Teatro de grupo: o grito que não se cala

Sorrateiramente, a atual conjuntura político-cultural brasileira, que atende pelo nome de desmonte, ataca o teatro de grupo do país no seu ponto mais sensível: a montagem de novos espetáculos. Nos últimos tempos, acompanhamos o minguar de toda e qualquer iniciativa do Ministério de Cultura no que se refere a projetos de apoio a montagens inéditas, e a consolidação dessa realidade não é fortuita.

Se a ideia é desconstruir a teia de pensamento reivindicatório que o teatro de grupo representa – com sua profunda capilarização por todo o país –, qual a melhor forma de descoser essa potente rede de contestação? Atacando a produção inédita.

Perceba que projetos de circulação, apesar de escassos, ainda perduram nas esferas públicas e privadas, contudo, todo e qualquer programa que incentivava novas montagens desapareceu como num passe de mágica. Com isso, enquanto circula-se pelo país com o repertório existente, vai se perdendo o fôlego que o novo espetáculo dá para a continuidade da trajetória dos coletivos do país; ou seja, um desmonte sorrateiro, perspicaz, ladino, criminoso. Quando grupos menos estruturados, ou com menor poder de articulação, forem pleitear os poucos projetos de circulação que ainda existirem, perceberão que não conseguiram viabilizar um novo espetáculo para circular, fazendo minguar o volume de novas montagens no país.
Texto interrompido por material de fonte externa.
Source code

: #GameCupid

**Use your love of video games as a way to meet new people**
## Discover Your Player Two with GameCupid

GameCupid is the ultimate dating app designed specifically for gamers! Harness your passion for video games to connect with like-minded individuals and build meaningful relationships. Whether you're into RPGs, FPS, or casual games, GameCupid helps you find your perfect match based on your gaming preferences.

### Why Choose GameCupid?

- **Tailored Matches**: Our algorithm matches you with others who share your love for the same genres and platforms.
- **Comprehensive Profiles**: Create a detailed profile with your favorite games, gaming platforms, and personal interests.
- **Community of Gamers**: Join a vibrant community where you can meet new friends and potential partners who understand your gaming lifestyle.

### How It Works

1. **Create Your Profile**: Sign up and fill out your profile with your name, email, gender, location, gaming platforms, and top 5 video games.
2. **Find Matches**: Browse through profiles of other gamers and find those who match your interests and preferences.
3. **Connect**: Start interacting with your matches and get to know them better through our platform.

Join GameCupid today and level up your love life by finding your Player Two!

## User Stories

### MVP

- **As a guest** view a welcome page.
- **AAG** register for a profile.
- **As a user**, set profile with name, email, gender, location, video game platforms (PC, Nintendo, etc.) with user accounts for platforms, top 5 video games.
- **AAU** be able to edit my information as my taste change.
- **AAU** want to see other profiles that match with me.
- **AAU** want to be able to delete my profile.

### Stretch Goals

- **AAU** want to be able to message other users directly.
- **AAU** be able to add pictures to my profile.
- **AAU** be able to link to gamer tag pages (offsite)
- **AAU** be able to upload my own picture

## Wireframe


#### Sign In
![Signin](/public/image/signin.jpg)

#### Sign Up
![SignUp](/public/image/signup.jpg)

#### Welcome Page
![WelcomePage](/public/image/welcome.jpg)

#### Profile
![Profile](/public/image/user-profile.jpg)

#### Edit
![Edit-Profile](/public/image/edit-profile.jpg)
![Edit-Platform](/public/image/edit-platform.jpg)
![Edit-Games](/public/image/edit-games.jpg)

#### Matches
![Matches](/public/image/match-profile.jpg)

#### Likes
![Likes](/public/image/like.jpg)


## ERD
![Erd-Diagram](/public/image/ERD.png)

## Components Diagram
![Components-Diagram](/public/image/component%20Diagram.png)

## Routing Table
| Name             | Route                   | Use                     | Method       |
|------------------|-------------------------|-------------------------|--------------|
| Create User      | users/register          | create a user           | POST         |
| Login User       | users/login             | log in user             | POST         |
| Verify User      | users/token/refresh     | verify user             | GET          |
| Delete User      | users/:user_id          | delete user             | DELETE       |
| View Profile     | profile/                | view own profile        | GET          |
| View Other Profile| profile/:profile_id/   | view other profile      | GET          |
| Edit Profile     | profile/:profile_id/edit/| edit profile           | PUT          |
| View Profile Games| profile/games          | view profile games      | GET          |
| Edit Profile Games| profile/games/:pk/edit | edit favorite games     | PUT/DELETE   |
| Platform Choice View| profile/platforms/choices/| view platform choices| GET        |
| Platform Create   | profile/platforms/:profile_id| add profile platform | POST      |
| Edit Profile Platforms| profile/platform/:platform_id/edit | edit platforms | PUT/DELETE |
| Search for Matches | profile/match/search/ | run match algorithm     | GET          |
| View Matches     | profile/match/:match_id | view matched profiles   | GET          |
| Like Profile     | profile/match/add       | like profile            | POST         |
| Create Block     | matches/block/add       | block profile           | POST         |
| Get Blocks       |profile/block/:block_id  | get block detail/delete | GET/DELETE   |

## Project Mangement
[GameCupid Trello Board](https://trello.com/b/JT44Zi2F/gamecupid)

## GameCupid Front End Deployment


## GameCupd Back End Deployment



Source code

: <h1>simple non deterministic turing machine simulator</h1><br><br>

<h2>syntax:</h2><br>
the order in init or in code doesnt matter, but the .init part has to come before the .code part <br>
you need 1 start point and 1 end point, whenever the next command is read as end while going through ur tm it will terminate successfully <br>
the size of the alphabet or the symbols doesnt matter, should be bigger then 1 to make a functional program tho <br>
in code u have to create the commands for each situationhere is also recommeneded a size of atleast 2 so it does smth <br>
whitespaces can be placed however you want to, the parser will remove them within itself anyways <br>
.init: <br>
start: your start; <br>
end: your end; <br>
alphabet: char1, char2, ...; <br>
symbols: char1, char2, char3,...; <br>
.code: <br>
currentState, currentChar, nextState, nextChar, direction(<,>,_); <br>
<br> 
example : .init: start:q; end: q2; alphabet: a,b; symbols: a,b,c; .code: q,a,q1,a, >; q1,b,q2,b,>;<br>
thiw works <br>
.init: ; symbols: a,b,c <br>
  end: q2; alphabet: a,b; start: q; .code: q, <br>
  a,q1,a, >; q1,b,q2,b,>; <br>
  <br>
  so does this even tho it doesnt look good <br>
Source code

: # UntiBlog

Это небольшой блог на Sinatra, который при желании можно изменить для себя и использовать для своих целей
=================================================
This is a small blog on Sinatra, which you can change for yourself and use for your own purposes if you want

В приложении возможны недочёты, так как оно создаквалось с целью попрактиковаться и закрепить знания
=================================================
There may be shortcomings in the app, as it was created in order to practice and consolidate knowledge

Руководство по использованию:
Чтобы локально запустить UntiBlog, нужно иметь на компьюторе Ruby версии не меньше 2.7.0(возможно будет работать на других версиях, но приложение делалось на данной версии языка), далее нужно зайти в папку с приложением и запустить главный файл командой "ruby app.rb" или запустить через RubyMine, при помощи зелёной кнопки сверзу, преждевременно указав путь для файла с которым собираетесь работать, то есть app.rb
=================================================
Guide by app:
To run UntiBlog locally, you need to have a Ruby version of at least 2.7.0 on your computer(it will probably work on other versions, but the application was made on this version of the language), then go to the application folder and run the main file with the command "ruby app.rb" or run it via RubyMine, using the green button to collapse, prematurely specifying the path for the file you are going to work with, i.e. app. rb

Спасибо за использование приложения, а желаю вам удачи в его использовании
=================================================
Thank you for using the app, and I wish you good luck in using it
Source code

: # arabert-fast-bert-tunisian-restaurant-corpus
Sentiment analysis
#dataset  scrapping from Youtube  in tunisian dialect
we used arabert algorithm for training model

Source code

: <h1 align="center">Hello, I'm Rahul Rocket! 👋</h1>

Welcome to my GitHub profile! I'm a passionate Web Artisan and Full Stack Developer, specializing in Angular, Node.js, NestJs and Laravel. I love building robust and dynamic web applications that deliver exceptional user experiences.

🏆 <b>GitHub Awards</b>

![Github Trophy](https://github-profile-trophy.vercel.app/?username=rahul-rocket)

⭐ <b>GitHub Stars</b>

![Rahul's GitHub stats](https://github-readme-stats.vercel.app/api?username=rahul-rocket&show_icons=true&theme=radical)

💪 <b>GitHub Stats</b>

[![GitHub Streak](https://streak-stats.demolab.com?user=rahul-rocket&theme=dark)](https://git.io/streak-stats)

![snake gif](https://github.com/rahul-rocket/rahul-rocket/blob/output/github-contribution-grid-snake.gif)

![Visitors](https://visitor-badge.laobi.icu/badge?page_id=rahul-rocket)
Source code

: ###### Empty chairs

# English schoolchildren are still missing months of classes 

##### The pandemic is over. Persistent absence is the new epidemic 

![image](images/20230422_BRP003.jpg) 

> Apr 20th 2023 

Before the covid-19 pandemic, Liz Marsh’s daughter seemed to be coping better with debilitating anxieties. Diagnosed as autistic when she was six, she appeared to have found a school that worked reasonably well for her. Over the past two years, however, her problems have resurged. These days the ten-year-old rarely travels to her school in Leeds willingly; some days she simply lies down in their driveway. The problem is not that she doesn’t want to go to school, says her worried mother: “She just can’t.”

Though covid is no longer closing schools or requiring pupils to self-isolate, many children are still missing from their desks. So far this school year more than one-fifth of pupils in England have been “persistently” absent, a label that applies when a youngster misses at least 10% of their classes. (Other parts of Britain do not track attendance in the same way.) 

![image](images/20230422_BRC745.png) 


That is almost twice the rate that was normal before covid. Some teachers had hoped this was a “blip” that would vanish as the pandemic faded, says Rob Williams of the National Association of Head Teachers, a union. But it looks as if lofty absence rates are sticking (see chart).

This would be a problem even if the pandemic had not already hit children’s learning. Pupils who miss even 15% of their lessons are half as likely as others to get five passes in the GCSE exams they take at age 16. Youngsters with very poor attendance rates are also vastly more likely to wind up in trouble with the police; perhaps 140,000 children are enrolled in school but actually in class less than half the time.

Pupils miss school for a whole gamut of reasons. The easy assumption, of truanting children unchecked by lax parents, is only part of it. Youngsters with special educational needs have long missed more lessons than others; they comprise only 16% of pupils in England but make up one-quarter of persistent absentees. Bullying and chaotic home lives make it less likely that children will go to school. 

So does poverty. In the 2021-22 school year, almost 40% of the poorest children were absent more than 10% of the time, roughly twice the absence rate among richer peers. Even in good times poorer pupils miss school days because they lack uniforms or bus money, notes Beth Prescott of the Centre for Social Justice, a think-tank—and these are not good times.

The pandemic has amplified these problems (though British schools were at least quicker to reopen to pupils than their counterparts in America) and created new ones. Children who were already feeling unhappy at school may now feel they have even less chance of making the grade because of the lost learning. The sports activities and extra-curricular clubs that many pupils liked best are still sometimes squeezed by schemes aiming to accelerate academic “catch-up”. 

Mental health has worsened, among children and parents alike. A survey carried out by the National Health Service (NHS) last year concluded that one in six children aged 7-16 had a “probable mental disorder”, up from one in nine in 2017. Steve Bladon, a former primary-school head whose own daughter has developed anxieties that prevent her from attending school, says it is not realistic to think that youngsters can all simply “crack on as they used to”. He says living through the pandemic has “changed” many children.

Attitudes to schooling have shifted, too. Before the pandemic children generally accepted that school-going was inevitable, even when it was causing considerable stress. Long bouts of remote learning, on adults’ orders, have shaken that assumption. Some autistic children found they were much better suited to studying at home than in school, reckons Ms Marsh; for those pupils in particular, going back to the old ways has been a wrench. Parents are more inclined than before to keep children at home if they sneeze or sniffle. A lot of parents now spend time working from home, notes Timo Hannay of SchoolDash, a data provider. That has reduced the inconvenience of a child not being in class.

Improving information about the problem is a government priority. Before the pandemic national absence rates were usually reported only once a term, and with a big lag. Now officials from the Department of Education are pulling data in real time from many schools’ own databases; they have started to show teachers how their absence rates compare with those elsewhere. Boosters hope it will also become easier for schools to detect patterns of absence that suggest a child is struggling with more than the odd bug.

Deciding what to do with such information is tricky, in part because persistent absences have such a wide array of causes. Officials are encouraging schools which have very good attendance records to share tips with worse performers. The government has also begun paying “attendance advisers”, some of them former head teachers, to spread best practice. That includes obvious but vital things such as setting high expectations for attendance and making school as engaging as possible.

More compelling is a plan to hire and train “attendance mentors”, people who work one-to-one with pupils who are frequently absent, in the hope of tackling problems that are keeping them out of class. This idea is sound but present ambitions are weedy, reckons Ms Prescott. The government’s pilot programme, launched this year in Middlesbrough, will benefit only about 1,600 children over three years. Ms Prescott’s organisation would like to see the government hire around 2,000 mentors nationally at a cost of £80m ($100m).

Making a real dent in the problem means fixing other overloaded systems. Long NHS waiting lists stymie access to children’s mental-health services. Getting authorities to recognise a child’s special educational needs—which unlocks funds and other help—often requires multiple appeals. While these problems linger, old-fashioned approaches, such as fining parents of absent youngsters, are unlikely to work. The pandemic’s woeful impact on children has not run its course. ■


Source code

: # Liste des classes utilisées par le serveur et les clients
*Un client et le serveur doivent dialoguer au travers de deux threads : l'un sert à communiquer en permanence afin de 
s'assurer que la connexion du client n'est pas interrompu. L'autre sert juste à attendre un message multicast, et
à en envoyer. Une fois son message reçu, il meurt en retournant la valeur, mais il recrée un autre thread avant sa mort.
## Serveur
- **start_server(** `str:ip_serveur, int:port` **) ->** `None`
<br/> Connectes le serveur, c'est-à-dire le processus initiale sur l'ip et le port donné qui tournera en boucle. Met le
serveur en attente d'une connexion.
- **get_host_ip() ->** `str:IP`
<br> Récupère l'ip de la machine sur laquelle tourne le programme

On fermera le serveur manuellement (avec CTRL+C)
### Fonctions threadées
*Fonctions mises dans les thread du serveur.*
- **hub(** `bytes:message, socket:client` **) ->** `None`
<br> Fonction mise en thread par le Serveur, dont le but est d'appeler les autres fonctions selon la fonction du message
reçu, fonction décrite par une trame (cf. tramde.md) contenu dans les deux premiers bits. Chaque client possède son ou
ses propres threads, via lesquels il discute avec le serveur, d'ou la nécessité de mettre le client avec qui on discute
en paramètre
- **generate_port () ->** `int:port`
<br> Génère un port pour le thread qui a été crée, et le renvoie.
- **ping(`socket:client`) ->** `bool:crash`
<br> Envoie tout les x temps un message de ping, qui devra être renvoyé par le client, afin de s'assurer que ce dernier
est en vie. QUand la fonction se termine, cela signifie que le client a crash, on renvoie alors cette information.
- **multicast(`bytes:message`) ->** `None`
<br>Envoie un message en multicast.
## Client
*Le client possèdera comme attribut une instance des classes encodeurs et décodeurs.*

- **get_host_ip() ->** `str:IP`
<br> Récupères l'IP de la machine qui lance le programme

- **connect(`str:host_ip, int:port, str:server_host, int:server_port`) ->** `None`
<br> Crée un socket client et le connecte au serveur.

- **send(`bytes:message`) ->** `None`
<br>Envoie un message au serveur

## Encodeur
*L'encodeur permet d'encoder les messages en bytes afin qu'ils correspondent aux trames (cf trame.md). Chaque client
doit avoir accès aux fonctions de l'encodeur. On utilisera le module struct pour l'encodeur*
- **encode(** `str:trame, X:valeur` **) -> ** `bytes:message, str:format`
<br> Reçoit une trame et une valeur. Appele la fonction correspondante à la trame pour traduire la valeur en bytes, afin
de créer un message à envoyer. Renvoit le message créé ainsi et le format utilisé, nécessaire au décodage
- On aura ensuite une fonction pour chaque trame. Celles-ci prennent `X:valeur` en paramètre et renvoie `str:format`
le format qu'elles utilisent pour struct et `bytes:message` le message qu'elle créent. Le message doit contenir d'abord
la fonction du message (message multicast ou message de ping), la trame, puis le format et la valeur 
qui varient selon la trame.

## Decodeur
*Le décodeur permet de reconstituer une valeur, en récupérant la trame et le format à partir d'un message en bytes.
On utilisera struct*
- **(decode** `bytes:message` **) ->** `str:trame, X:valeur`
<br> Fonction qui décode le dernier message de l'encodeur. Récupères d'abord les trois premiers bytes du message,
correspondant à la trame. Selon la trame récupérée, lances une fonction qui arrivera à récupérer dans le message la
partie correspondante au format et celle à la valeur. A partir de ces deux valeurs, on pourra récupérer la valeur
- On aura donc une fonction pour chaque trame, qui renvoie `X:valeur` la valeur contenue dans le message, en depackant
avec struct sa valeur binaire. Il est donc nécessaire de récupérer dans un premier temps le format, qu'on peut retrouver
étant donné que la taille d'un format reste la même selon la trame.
Por consequência, ao constatar o encolhimento da produção de novos espetáculos, o próprio projeto de circulação remanescente passa a não fazer sentido, justificando-se a extinção, e consolidando o desmonte da rede de grupos. Nem montagem nem circulação; cala-se o grito.

Agora, o que os detentores do poder já deveriam ter entendido é que o couro do teatro de grupo do país é feito de uma textura indefectível e indecifrável; ele não rasga, não tora, não pui, não cede; está além da vaidade individual, além do mercado, além das prioridades pessoais do artista; ele resiste porque seu objetivo sempre foi a consolidação de uma sociedade mais justa, igualitária, humana. É o que o teatro de grupo busca com sua inacabável resistência, embrenhada nos mais recônditos recantos do país.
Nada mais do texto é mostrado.